**WHAT TO DO:**
State the number of lines in the following data that contain the string "rather", and nothing else.
=== MATERIAL SHOWN ===
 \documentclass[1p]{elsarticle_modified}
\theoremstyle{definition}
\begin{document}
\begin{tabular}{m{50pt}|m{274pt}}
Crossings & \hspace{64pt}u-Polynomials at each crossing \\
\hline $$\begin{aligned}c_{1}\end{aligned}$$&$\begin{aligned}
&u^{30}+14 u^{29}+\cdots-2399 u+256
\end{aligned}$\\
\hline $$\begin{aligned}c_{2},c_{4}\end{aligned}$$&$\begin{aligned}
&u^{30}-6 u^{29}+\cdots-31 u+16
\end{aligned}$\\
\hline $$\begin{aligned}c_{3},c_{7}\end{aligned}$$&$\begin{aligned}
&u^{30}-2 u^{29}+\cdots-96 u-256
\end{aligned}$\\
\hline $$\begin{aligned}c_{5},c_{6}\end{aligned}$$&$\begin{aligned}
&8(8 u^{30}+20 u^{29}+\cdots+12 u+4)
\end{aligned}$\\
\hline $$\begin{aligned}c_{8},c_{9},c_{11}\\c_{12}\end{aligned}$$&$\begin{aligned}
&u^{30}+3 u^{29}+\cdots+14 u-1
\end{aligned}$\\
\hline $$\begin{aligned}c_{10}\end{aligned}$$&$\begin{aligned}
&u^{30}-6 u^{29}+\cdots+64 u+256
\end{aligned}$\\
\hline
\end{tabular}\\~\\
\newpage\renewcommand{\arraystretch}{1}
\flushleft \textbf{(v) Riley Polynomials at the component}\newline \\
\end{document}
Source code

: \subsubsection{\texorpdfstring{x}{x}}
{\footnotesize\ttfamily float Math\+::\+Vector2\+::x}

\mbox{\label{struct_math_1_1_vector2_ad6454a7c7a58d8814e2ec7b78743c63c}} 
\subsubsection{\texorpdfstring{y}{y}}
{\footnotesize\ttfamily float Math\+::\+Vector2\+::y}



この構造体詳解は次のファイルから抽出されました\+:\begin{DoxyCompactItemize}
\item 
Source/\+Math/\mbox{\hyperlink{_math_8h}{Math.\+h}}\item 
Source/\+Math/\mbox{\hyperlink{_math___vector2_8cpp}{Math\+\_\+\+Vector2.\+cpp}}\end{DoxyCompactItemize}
===
=== MATERIAL SHOWN ===
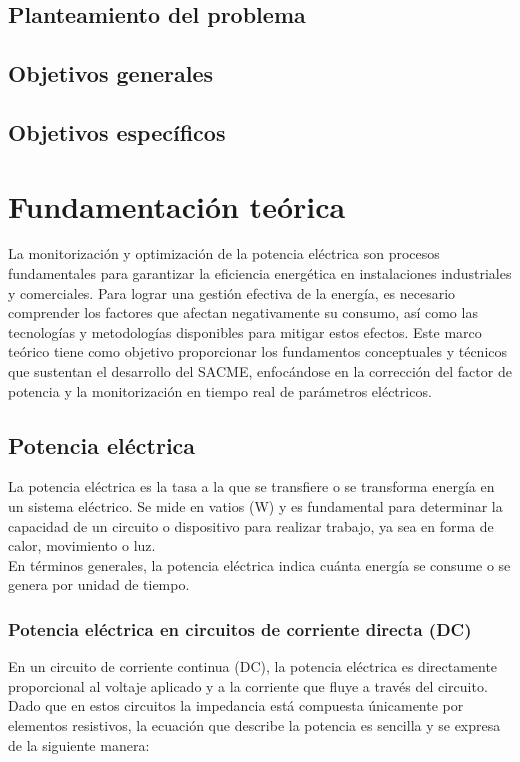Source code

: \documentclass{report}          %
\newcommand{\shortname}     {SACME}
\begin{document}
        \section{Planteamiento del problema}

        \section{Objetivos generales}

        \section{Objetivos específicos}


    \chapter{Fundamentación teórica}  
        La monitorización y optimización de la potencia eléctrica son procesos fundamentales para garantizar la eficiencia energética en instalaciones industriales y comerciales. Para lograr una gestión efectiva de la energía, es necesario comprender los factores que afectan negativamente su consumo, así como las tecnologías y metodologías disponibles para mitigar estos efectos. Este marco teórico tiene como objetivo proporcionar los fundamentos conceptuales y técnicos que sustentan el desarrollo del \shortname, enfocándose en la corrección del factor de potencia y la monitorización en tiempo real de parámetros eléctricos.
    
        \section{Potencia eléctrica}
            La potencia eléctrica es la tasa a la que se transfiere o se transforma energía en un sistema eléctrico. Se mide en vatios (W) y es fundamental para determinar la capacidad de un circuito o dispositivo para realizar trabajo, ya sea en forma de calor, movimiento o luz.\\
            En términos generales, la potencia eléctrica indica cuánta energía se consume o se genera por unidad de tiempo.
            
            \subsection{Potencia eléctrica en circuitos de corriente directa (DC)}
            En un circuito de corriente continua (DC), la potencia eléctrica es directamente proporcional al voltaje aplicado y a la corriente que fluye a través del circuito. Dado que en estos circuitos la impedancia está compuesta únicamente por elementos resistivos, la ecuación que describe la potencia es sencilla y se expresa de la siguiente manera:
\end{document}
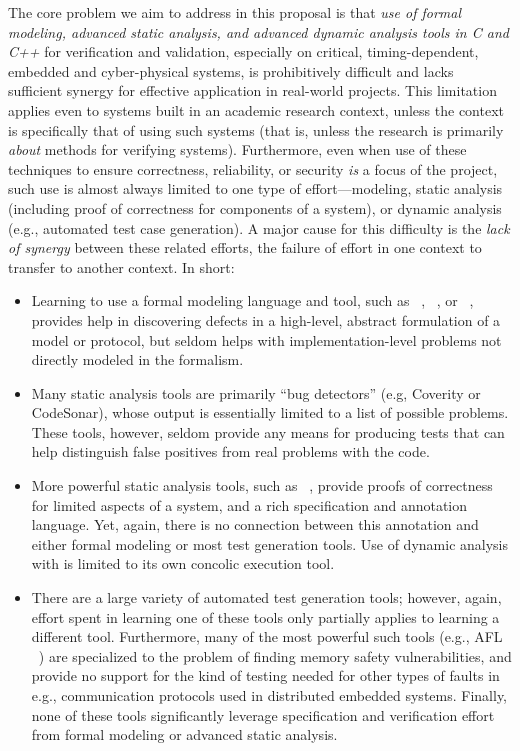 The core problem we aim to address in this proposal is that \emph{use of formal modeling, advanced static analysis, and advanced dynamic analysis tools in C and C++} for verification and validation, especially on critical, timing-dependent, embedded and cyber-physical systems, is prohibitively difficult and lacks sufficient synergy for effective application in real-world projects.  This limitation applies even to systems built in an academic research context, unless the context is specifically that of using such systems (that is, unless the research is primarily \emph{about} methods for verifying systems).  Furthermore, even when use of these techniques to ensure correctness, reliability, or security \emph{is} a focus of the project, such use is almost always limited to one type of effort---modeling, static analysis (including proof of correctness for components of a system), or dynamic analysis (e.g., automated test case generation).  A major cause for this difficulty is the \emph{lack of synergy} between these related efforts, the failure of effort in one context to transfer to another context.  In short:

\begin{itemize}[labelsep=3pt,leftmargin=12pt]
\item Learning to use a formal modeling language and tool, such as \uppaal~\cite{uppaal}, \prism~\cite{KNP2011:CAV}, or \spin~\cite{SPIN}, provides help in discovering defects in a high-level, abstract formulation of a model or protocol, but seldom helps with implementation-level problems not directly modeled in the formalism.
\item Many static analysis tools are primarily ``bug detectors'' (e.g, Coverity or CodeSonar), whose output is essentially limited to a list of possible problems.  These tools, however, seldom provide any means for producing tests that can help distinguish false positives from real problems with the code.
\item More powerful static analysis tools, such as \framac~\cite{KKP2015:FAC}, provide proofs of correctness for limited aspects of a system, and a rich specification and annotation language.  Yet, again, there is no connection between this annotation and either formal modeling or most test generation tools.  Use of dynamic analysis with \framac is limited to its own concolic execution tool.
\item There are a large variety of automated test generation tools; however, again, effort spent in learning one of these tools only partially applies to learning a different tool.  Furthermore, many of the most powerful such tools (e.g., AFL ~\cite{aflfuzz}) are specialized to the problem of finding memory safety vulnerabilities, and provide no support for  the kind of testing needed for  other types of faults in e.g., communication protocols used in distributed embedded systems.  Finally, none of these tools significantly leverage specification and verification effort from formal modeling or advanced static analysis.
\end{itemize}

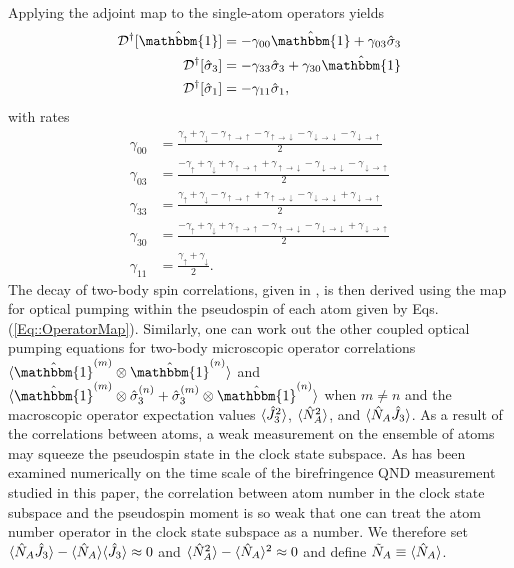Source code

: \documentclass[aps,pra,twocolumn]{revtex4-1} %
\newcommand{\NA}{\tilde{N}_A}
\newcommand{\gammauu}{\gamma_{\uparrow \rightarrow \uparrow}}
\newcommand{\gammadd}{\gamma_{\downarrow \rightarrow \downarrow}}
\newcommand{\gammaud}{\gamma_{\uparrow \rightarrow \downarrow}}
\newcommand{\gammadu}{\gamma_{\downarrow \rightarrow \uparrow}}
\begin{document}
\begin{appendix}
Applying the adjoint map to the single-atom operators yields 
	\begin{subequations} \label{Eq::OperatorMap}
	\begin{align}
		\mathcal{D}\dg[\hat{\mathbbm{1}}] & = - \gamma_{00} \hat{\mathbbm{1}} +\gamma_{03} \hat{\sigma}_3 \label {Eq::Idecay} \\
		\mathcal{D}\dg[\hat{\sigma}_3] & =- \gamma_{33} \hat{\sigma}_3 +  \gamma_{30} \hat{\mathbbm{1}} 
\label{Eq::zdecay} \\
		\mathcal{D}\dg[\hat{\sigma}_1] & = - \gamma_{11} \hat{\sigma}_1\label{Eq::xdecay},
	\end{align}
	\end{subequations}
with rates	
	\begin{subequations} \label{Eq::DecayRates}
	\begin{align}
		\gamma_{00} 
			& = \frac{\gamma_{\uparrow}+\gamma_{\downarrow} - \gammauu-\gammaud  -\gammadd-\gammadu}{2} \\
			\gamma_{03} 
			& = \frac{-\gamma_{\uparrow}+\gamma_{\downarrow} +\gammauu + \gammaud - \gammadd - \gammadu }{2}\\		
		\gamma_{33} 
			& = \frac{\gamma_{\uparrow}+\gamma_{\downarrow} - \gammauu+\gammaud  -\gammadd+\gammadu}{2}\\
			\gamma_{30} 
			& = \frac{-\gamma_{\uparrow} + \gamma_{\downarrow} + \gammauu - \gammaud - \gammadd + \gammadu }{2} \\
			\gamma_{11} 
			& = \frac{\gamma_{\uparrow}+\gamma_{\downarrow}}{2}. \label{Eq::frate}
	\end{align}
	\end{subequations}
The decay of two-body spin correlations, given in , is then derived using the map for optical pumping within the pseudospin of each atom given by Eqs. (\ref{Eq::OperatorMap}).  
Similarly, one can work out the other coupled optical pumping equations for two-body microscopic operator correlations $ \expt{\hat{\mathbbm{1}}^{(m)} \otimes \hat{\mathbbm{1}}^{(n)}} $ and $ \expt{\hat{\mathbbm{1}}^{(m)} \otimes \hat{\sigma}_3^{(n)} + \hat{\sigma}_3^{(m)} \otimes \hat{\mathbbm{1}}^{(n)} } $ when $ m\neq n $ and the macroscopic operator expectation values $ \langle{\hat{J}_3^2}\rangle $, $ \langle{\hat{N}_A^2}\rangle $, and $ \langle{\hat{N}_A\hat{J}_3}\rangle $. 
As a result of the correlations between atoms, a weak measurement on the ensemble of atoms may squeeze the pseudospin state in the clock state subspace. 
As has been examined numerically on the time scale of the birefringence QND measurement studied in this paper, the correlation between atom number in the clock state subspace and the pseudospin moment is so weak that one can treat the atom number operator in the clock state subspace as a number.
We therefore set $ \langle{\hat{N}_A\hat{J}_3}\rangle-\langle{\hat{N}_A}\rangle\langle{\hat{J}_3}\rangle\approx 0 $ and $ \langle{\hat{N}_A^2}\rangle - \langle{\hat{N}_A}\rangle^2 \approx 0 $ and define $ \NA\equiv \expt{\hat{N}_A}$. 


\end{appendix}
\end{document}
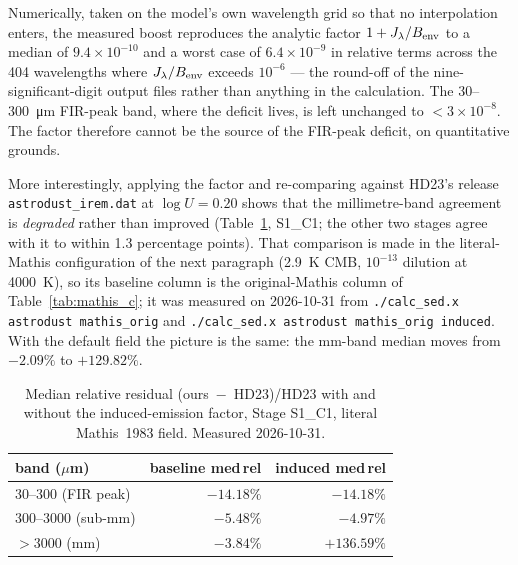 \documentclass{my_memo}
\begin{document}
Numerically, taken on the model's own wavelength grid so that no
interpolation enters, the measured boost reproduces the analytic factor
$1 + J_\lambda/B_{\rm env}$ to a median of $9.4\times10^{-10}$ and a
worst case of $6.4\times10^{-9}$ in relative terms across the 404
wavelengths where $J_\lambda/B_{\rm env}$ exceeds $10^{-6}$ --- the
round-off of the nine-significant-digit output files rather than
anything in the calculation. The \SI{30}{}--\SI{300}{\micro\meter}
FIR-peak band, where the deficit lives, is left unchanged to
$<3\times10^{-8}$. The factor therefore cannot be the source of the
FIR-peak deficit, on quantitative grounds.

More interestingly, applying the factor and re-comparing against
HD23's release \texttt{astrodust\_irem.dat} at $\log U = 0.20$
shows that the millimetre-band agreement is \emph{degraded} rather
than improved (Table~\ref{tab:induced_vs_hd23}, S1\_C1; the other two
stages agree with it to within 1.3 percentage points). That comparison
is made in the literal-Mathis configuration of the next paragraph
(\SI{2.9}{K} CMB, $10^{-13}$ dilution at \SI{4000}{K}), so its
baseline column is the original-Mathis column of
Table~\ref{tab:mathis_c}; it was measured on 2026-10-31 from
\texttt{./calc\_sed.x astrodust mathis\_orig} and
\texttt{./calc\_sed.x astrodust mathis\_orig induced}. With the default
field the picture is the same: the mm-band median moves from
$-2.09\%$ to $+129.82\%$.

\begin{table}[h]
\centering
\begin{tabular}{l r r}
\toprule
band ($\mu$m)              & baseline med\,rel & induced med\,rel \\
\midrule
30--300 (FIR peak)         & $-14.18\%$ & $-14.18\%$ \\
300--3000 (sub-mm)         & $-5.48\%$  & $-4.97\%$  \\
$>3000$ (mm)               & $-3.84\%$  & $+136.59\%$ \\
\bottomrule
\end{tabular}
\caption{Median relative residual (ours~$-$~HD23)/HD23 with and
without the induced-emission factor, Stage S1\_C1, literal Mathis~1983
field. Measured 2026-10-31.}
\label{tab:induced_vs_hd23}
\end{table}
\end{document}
===
=== MATERIAL SHOWN ===
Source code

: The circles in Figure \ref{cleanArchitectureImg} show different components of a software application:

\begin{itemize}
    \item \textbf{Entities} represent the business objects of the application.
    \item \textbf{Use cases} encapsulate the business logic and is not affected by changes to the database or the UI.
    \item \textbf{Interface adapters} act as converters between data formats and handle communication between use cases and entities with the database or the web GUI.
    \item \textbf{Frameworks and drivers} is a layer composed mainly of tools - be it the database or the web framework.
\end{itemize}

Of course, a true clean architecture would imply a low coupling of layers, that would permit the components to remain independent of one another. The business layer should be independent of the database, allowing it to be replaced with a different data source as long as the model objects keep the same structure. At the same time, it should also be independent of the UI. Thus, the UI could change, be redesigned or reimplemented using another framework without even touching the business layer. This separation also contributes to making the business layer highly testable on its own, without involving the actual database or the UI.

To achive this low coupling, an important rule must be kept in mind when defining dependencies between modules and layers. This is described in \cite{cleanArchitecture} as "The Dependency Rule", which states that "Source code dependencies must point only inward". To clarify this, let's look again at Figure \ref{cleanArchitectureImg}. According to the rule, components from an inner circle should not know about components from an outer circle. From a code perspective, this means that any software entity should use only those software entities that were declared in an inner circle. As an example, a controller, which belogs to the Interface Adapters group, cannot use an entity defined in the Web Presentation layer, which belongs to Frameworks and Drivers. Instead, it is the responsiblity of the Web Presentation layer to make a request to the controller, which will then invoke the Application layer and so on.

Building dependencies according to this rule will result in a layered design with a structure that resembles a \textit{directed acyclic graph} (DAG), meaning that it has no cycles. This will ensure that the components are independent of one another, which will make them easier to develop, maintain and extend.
===
**WRITTEN RESPONSE:**
2